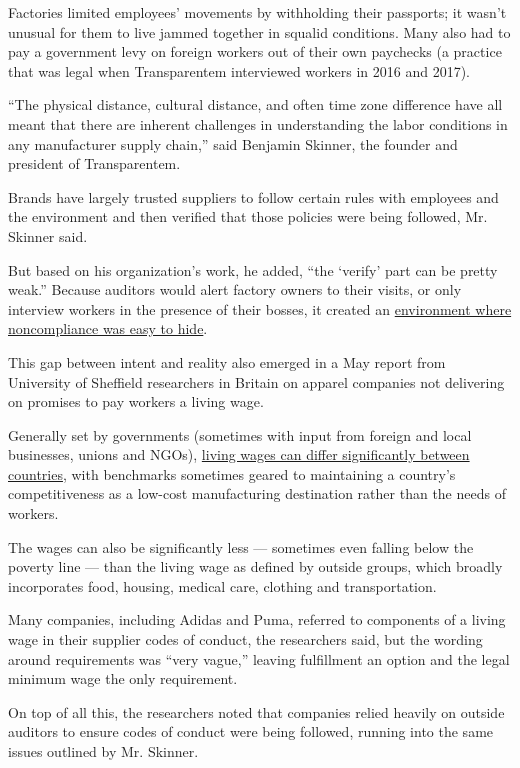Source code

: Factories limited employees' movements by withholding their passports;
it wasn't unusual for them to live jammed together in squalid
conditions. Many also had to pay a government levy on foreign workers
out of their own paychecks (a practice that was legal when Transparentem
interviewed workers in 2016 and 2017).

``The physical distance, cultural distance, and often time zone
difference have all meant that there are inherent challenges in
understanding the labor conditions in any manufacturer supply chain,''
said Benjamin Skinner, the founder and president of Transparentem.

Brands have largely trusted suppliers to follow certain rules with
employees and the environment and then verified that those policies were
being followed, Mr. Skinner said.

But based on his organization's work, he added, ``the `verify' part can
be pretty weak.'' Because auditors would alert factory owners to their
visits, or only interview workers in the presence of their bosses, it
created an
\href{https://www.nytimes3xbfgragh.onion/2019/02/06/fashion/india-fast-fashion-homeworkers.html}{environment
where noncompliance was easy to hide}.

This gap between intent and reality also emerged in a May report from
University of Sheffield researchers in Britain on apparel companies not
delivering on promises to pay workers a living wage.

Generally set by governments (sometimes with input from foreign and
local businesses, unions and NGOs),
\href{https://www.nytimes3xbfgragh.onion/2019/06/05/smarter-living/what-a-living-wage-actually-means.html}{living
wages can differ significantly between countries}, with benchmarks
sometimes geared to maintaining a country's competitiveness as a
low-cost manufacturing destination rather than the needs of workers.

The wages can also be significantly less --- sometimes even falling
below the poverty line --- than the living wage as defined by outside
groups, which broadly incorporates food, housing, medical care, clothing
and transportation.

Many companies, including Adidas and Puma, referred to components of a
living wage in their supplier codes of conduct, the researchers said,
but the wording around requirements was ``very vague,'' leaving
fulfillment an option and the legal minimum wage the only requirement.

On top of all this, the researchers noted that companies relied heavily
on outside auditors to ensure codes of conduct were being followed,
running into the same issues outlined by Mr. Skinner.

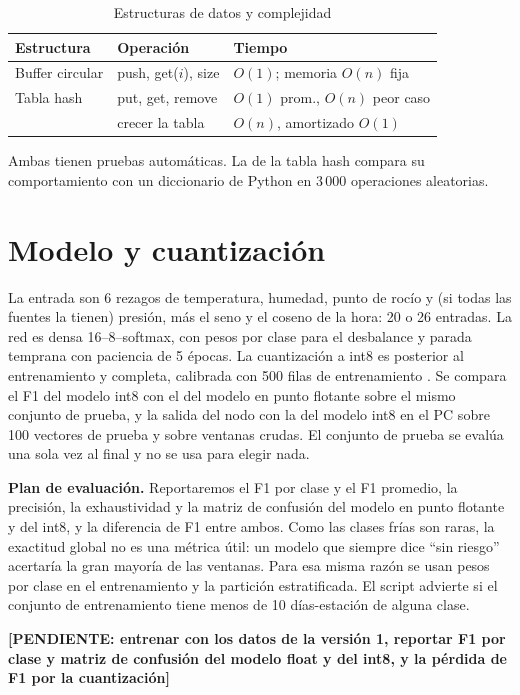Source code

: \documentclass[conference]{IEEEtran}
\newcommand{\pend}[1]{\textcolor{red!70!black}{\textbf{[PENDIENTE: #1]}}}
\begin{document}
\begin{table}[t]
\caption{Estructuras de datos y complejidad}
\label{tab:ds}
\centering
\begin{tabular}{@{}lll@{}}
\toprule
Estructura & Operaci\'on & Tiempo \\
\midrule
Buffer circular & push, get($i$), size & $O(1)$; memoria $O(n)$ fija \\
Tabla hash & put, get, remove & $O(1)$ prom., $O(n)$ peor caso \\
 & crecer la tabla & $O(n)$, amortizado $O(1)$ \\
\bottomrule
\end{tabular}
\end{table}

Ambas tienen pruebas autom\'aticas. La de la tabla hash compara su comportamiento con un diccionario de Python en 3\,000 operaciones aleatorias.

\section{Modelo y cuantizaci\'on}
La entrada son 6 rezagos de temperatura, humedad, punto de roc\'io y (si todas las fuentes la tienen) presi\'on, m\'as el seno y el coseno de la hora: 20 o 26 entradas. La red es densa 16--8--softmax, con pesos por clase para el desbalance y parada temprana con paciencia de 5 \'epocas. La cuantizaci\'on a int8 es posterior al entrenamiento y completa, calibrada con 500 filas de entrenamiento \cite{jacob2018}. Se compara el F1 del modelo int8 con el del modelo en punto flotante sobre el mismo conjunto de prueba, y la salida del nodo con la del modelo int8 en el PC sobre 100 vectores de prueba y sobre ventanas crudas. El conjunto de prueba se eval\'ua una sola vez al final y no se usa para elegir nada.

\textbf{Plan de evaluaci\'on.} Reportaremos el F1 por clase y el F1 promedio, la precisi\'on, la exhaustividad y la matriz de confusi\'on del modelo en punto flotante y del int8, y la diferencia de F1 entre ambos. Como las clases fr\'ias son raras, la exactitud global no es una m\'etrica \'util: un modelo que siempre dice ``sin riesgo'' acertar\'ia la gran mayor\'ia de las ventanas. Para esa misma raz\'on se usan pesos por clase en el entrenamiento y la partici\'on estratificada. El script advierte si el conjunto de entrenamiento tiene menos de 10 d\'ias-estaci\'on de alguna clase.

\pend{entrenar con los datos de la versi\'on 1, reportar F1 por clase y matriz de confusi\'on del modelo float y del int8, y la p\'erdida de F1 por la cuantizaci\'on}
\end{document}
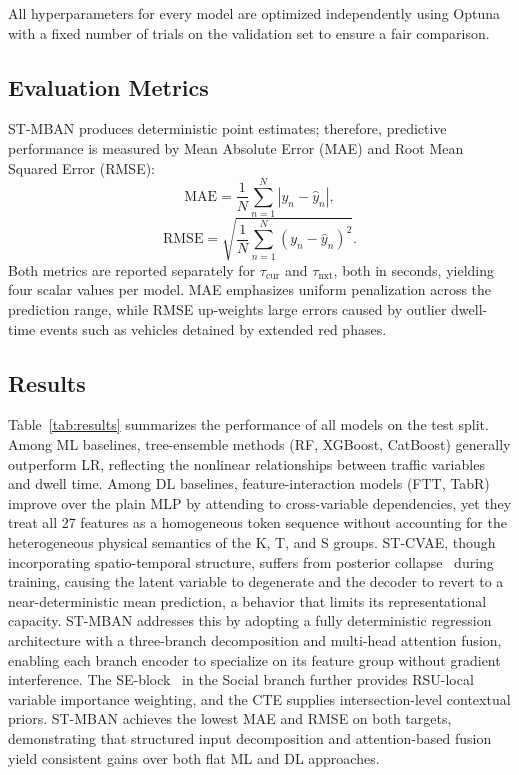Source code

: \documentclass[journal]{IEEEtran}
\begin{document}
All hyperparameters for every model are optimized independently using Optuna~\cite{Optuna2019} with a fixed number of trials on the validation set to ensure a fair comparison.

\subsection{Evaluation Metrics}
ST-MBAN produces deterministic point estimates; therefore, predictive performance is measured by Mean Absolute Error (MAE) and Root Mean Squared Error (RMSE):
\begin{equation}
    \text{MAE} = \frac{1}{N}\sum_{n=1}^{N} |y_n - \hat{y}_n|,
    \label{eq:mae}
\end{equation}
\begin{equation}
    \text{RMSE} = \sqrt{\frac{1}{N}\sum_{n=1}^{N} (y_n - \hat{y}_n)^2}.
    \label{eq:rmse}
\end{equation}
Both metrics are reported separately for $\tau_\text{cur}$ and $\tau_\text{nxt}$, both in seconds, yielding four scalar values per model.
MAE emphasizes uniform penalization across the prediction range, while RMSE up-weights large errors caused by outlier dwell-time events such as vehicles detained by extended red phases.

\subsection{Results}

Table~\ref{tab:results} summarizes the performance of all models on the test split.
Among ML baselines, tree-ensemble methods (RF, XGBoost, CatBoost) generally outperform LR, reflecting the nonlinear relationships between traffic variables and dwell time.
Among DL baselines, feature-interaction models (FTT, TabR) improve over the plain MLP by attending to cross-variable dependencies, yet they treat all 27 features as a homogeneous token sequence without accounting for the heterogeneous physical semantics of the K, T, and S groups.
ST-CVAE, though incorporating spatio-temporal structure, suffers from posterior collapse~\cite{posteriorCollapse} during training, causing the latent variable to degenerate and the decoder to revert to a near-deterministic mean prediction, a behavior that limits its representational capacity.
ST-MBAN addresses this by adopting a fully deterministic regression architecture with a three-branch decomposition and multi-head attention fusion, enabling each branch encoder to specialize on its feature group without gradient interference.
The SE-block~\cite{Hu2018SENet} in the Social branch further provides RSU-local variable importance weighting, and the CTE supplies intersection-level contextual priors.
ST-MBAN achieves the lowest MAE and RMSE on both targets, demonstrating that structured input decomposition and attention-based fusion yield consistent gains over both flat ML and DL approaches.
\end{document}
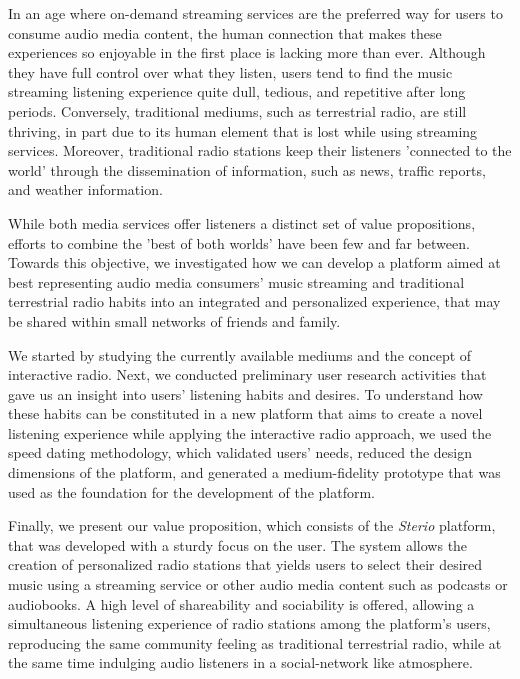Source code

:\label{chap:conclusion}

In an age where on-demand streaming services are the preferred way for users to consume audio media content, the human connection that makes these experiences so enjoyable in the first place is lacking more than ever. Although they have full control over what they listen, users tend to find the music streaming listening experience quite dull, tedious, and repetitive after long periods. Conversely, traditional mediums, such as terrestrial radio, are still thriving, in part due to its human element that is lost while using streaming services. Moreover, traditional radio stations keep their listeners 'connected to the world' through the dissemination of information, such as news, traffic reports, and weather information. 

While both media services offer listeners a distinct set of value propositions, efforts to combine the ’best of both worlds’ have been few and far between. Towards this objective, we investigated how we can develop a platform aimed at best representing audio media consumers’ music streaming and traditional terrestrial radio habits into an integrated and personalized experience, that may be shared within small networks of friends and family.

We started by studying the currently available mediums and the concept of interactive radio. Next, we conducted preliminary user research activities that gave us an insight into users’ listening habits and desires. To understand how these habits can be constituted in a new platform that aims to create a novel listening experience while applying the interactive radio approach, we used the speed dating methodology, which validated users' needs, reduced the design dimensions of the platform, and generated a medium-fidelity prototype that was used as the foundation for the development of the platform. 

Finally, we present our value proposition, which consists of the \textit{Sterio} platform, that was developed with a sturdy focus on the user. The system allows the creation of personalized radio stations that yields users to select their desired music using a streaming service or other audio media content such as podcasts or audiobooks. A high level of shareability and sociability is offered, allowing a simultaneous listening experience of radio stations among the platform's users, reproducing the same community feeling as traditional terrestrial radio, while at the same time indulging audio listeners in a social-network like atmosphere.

____________________

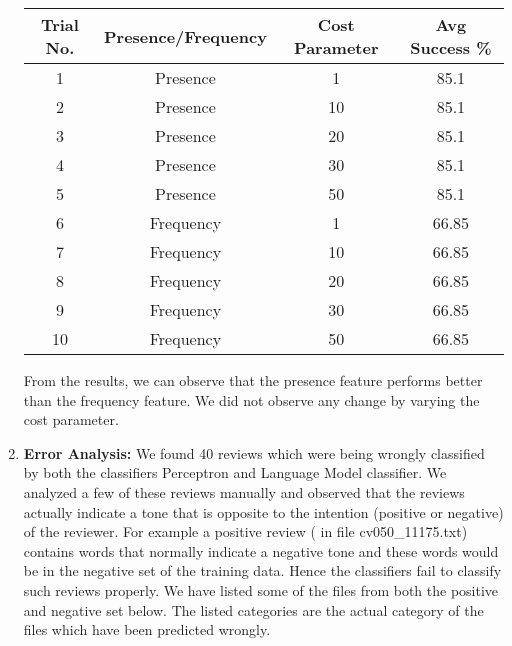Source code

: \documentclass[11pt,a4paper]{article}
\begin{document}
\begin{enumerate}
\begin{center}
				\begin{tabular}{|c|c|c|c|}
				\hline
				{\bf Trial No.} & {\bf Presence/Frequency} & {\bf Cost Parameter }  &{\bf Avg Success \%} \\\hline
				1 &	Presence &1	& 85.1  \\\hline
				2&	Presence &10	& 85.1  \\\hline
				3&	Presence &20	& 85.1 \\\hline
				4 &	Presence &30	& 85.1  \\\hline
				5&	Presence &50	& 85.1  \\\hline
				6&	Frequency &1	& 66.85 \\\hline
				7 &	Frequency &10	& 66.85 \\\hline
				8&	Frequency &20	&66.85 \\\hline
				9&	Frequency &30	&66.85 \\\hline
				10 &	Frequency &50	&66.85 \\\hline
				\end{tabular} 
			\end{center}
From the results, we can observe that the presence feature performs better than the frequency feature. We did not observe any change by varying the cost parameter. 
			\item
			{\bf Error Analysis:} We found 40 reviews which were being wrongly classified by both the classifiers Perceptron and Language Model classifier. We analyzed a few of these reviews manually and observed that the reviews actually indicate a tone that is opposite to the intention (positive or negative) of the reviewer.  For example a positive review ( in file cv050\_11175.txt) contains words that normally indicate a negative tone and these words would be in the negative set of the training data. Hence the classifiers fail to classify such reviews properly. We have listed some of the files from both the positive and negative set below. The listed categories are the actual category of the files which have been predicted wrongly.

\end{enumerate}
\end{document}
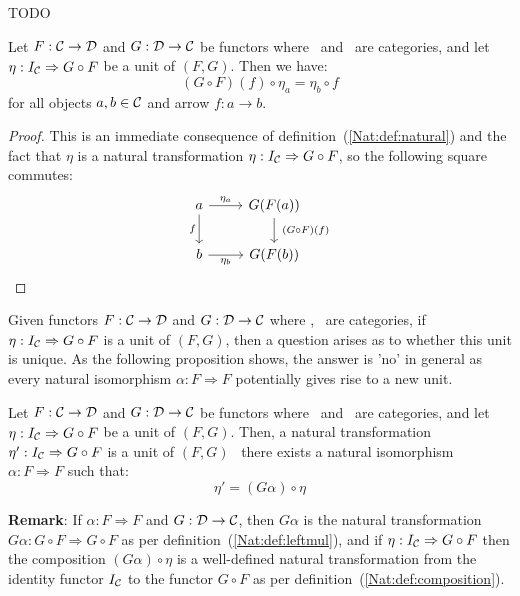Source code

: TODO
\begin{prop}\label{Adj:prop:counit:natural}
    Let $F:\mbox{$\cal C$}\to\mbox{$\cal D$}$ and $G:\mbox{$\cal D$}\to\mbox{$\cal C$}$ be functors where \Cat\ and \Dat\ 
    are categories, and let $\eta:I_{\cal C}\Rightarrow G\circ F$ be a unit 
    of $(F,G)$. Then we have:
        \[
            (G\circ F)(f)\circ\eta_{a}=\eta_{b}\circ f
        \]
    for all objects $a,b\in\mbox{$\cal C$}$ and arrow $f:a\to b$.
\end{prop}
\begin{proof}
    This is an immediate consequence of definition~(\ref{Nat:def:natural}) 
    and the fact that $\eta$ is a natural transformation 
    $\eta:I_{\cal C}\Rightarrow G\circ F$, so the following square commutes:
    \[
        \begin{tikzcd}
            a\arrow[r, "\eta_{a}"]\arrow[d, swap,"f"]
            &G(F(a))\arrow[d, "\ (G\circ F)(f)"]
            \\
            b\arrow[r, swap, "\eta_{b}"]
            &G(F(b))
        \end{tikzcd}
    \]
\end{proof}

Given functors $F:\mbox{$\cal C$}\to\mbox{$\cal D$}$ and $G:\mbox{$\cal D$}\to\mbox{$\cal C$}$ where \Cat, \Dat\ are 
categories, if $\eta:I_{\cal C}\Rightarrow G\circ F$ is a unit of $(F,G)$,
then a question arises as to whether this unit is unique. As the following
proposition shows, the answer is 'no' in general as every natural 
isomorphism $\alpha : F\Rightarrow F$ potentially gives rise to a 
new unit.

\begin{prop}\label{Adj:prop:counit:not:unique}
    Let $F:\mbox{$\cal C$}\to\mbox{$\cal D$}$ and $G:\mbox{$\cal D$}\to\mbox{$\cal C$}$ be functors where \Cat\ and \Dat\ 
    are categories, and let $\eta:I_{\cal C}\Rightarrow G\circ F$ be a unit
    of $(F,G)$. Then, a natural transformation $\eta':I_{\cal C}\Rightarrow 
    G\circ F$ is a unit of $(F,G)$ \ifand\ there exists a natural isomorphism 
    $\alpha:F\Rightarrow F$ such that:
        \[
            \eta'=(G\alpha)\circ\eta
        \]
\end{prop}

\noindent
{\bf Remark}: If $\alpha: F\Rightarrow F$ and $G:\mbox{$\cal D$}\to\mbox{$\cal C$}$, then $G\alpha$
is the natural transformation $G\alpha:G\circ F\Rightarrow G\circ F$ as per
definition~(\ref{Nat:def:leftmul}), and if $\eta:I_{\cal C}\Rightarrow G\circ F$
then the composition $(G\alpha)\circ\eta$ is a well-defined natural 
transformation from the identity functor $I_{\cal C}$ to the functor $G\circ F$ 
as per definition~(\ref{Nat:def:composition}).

____________________

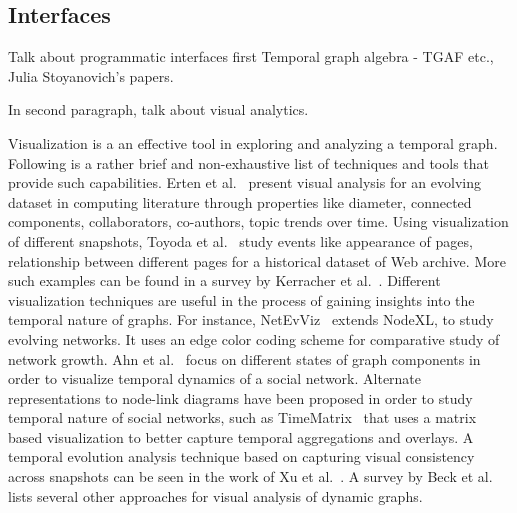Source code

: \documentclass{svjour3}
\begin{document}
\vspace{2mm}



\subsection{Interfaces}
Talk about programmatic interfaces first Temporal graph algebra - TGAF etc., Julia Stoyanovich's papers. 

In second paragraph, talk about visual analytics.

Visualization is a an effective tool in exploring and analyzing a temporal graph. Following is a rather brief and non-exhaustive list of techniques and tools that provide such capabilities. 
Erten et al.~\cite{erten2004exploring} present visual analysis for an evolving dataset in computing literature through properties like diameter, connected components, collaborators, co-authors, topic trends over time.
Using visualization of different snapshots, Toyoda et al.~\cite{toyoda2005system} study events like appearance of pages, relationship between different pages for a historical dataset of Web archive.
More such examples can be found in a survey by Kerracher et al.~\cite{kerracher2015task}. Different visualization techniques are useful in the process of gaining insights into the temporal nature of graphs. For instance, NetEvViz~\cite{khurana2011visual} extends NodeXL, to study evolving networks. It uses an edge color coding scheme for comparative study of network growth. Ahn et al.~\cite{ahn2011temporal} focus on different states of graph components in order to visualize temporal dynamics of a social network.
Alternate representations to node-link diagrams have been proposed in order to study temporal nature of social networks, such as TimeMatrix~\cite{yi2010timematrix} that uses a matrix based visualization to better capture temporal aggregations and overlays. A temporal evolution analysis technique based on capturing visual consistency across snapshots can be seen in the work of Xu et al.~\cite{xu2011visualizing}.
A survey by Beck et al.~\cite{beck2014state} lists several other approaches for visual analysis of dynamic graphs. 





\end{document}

____________________

:: Work instruction ::
The listing above holds a line with "out of their" and a line with "be pretty weak.''". Print the stretch from the first through the second, exactly and alone.

:: Solution below ::
out of their own paychecks (a practice that was legal when Transparentem
interviewed workers in 2016 and 2017).

``The physical distance, cultural distance, and often time zone
difference have all meant that there are inherent challenges in
understanding the labor conditions in any manufacturer supply chain,''
said Benjamin Skinner, the founder and president of Transparentem.

Brands have largely trusted suppliers to follow certain rules with
employees and the environment and then verified that those policies were
being followed, Mr. Skinner said.

But based on his organization's work, he added, ``the `verify' part can
be pretty weak.'' Because auditors would alert factory owners to their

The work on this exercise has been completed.